- [TASK ITEM]: Filter the records below for the word "可无bias". Keep each line that has it.

- [DATASET]:
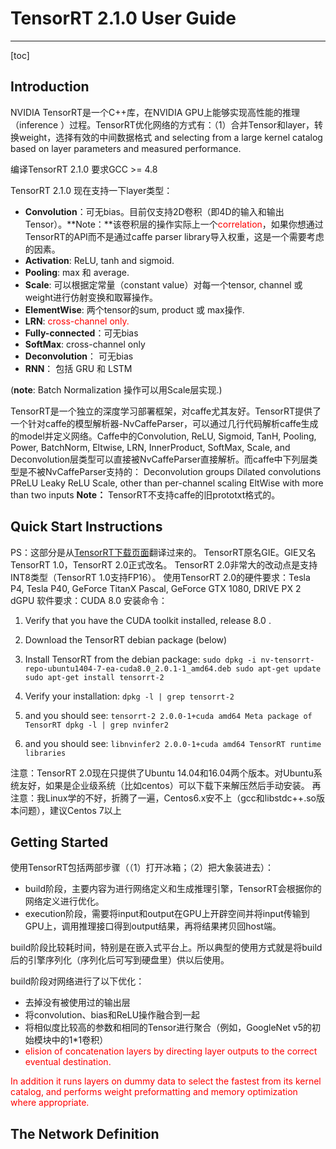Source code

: # TensorRT 2.1.0 User Guide

---

[toc]

## Introduction
NVIDIA TensorRT是一个C++库，在NVIDIA GPU上能够实现高性能的推理（inference ）过程。TensorRT优化网络的方式有：（1）合并Tensor和layer，转换weight，选择有效的中间数据格式 and selecting from a large kernel catalog based on layer parameters and measured performance.

编译TensorRT 2.1.0 要求GCC >= 4.8

TensorRT 2.1.0 现在支持一下layer类型：

 - **Convolution**：可无bias。目前仅支持2D卷积（即4D的输入和输出Tensor）。**Note：**该卷积层的操作实际上一个<font color="red">correlation</font>，如果你想通过TensorRT的API而不是通过caffe parser library导入权重，这是一个需要考虑的因素。
 - **Activation**: ReLU, tanh and sigmoid.
 - **Pooling**: max 和 average.
 - **Scale**: 可以根据定常量（constant value）对每一个tensor, channel 或weight进行仿射变换和取幂操作。
 - **ElementWise**: 两个tensor的sum, product 或 max操作.
 - **LRN**: <font color="red">cross-channel only.</font>
 - **Fully-connected**：可无bias
 - **SoftMax**: cross-channel only
 - **Deconvolution**： 可无bias
 - **RNN**： 包括 GRU 和 LSTM

(**note**: Batch Normalization 操作可以用Scale层实现.)

TensorRT是一个独立的深度学习部署框架，对caffe尤其友好。TensorRT提供了一个针对caffe的模型解析器-NvCaffeParser，可以通过几行代码解析caffe生成的model并定义网络。Caffe中的Convolution, ReLU, Sigmoid, TanH, Pooling, Power, BatchNorm, Eltwise, LRN, InnerProduct, SoftMax, Scale, and Deconvolution层类型可以直接被NvCaffeParser直接解析。而caffe中下列层类型是不被NvCaffeParser支持的：
Deconvolution groups
Dilated convolutions
PReLU
Leaky ReLU
Scale, other than per-channel scaling
EltWise with more than two inputs
**Note：** TensorRT不支持caffe的旧prototxt格式的。

## Quick Start Instructions
PS：这部分是从[TensorRT下载页面][1]翻译过来的。
TensorRT原名GIE。GIE又名TensorRT 1.0，TensorRT 2.0正式改名。
TensorRT 2.0非常大的改动点是支持INT8类型（TensorRT 1.0支持FP16）。
使用TensorRT 2.0的硬件要求：Tesla P4, Tesla P40, GeForce TitanX Pascal, GeForce GTX 1080, DRIVE PX 2 dGPU
软件要求：CUDA 8.0
安装命令：

 1. Verify that you have the CUDA toolkit installed, release 8.0 .
 2. Download the TensorRT debian package (below)
 3. Install TensorRT from the debian package:
 `sudo dpkg -i nv-tensorrt-repo-ubuntu1404-7-ea-cuda8.0_2.0.1-1_amd64.deb
    sudo apt-get update
    sudo apt-get install tensorrt-2`

 4. Verify your installation:
  `dpkg -l | grep tensorrt-2`

 4. and you should see:
  `tensorrt-2 2.0.0-1+cuda amd64 Meta package of TensorRT
  dpkg -l | grep nvinfer2`

 4. and you should see:
  `libnvinfer2 2.0.0-1+cuda amd64 TensorRT runtime libraries`

注意：TensorRT 2.0现在只提供了Ubuntu 14.04和16.04两个版本。对Ubuntu系统友好，如果是企业级系统（比如centos）可以下载下来解压然后手动安装。
再注意：我Linux学的不好，折腾了一遍，Centos6.x安不上（gcc和libstdc++.so版本问题），建议Centos 7以上

## Getting Started
使用TensorRT包括两部步骤（（1）打开冰箱；（2）把大象装进去）：
 - build阶段，主要内容为进行网络定义和生成推理引擎，TensorRT会根据你的网络定义进行优化。
 - execution阶段，需要将input和output在GPU上开辟空间并将input传输到GPU上，调用推理接口得到output结果，再将结果拷贝回host端。

build阶段比较耗时间，特别是在嵌入式平台上。所以典型的使用方式就是将build后的引擎序列化（序列化后可写到硬盘里）供以后使用。

build阶段对网络进行了以下优化：

 - 去掉没有被使用过的输出层
 - 将convolution、bias和ReLU操作融合到一起
 - 将相似度比较高的参数和相同的Tensor进行聚合（例如，GoogleNet v5的初始模块中的1*1卷积）
 - <font color="red">elision of concatenation layers by directing layer outputs to the correct eventual destination.</font>

<font color="red">In addition it runs layers on dummy data to select the fastest from its kernel catalog, and performs weight preformatting and memory optimization where appropriate.</font>

## The Network Definition

  [1]: https://developer.nvidia.com/nvidia-tensorrt-20-download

- [ANSWER FOR THIS EXERCISE]:
 - **Convolution**：可无bias。目前仅支持2D卷积（即4D的输入和输出Tensor）。**Note：**该卷积层的操作实际上一个<font color="red">correlation</font>，如果你想通过TensorRT的API而不是通过caffe parser library导入权重，这是一个需要考虑的因素。
 - **Fully-connected**：可无bias
 - **Deconvolution**： 可无bias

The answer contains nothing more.